◆ **Assignment**
Each line in these records that contains "branch" counts once. Give the number only.

◆ **Source records**
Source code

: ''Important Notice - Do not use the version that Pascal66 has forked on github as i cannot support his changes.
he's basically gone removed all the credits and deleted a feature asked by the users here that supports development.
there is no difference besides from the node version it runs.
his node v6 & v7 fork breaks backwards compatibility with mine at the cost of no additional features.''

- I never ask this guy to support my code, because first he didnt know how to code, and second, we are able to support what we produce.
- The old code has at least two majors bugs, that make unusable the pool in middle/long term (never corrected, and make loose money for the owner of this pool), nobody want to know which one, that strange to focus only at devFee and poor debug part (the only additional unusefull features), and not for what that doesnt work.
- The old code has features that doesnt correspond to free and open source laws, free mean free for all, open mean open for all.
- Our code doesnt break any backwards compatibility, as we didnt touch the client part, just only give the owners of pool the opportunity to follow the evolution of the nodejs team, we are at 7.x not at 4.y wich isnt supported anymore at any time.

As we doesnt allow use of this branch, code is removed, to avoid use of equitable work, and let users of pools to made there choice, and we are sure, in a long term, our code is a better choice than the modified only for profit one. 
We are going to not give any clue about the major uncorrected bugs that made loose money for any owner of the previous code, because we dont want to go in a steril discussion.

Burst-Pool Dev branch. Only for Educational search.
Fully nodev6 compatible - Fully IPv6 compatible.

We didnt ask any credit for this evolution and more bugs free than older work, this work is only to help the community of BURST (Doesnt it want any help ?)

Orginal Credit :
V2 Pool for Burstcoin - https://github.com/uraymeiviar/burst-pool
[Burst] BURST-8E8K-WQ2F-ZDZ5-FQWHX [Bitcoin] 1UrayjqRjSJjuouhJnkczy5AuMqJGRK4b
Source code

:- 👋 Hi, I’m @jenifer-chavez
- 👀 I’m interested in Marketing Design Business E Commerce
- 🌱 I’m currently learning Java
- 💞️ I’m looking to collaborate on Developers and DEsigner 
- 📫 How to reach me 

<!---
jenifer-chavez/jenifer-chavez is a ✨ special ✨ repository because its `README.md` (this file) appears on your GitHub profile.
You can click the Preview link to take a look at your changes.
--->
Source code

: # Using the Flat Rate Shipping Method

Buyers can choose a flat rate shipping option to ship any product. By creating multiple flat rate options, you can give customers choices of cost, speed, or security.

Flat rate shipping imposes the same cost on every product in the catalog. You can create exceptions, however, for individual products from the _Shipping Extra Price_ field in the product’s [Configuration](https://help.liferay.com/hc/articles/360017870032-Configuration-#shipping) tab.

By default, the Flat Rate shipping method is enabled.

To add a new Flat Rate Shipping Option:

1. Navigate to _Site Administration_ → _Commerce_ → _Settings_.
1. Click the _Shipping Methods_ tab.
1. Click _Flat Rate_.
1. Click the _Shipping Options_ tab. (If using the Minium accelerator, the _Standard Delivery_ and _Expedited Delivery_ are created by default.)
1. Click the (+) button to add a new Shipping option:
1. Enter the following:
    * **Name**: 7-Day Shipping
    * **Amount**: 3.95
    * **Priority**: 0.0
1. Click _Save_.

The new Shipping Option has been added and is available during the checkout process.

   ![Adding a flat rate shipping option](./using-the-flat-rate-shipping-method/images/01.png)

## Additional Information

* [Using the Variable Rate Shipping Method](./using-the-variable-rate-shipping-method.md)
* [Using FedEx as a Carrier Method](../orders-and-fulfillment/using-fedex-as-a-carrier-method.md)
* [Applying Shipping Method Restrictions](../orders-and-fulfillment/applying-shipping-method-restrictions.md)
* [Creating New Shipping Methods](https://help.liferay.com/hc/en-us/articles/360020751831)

◆ **Expected output**
2